For most families, four years of heartache would surely have obscured forever the beauty of this Umbrian hilltop town – just as the Kerchers' suffering has often been shrouded by the hype surrounding Amanda Knox.
After the verdict, the Kerchers sat talking quietly together. After the families of Ms Knox and Mr Sollecito spoke of their relief at their freedom, Meredith's mother, Arline, was led slowly from court, looking shattered, to a waiting car and whisked away.
Addressing the press before the verdict, Stephanie and her brother Lyle exhibited the dignity that has marked their public profile during their quest for justice. They said that it was too early for forgiveness. Stephanie described the difficulty of keeping her sister's memory alive amidst the media attention around Knox.
Lyle said it was important to remember "the brutality of what happened that night, everything that Meredith must have felt that night, everything she went through, the fear and the terror, and not knowing why".
But they also refused to exhibit anger towards Knox, acknowledging that she had a right to appeal against her conviction.
The Kerchers' lawyer, Francesco Maresca, has been at pains to emphasise the stresses that a drawn-out legal process in a foreign country has placed upon the family, which also includes Meredith's father and a second brother, both named John.
Arline has been suffering from an unspecified illness for some time; it was reported during the original trial that she required "heavy sedation" to cope with the stress.
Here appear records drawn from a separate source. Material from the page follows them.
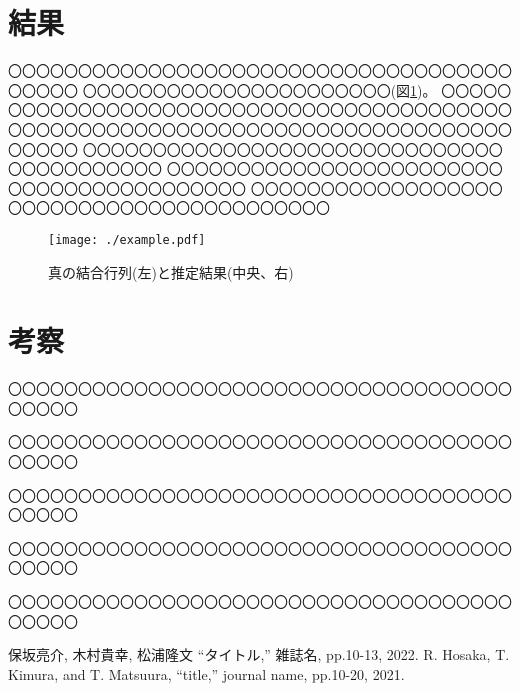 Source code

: \documentclass[dvipdfmx, A4j, twocolumn, 10.5pt]{jsarticle}
\begin{document}
\section{結果}
〇〇〇〇〇〇〇〇〇〇〇〇〇〇〇〇〇〇〇〇〇〇〇〇〇〇〇〇〇〇〇〇〇〇〇〇〇〇〇〇〇
〇〇〇〇〇〇〇〇〇〇〇〇〇〇〇〇〇〇〇〇〇〇(図\ref{fig:matrix})。
〇〇〇〇〇〇〇〇〇〇〇〇〇〇〇〇〇〇〇〇〇〇〇〇〇〇〇〇〇〇〇〇〇〇〇〇〇〇〇〇〇
〇〇〇〇〇〇〇〇〇〇〇〇〇〇〇〇〇〇〇〇〇〇〇〇〇〇〇〇〇〇〇〇〇〇〇〇〇〇〇〇〇
〇〇〇〇〇〇〇〇〇〇〇〇〇〇〇〇〇〇〇〇〇〇〇〇〇〇〇〇〇〇〇〇〇〇〇〇〇〇〇〇〇
〇〇〇〇〇〇〇〇〇〇〇〇〇〇〇〇〇〇〇〇〇〇〇〇〇〇〇〇〇〇〇〇〇〇〇〇〇〇〇〇〇
〇〇〇〇〇〇〇〇〇〇〇〇〇〇〇〇〇〇〇〇〇〇〇〇〇〇〇〇〇〇〇〇〇〇〇〇〇〇〇〇〇

\begin{figure}[htbp] %
\texttt{[image: ./example.pdf]}
\caption{真の結合行列(左)と推定結果(中央、右)} \label{fig:matrix}
\end{figure}


\section{考察}
〇〇〇〇〇〇〇〇〇〇〇〇〇〇〇〇〇〇〇〇〇〇〇〇〇〇〇〇〇〇〇〇〇〇〇〇〇〇〇〇〇

〇〇〇〇〇〇〇〇〇〇〇〇〇〇〇〇〇〇〇〇〇〇〇〇〇〇〇〇〇〇〇〇〇〇〇〇〇〇〇〇〇

〇〇〇〇〇〇〇〇〇〇〇〇〇〇〇〇〇〇〇〇〇〇〇〇〇〇〇〇〇〇〇〇〇〇〇〇〇〇〇〇〇

〇〇〇〇〇〇〇〇〇〇〇〇〇〇〇〇〇〇〇〇〇〇〇〇〇〇〇〇〇〇〇〇〇〇〇〇〇〇〇〇〇

〇〇〇〇〇〇〇〇〇〇〇〇〇〇〇〇〇〇〇〇〇〇〇〇〇〇〇〇〇〇〇〇〇〇〇〇〇〇〇〇〇



\begin{thebibliography}{99}
 保坂亮介, 木村貴幸, 松浦隆文 ``タイトル,'' 雑誌名, pp.10-13, 2022.
 R. Hosaka, T. Kimura, and T. Matsuura, ``title,'' journal name, pp.10-20, 2021.
\end{thebibliography}

\fi
\end{document}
The costs of legal fees and travel, estimated to have reached £200,000 by the volunteer-run website True Justice For Meredith Kercher, have placed another burden on Meredith's divorced parents and their three surviving children. The Kerchers have not yet received any of the €4.4m (£3.7m) they were awarded in compensation following the trial in 2009.
But yesterday Arline paid tribute to the Italian legal system to which they have grown only too accustomed. "What is good is that in the previous trial the judge actually issued a 400-page document which detailed how they got to that result, what their thinking was, why they got there," she said.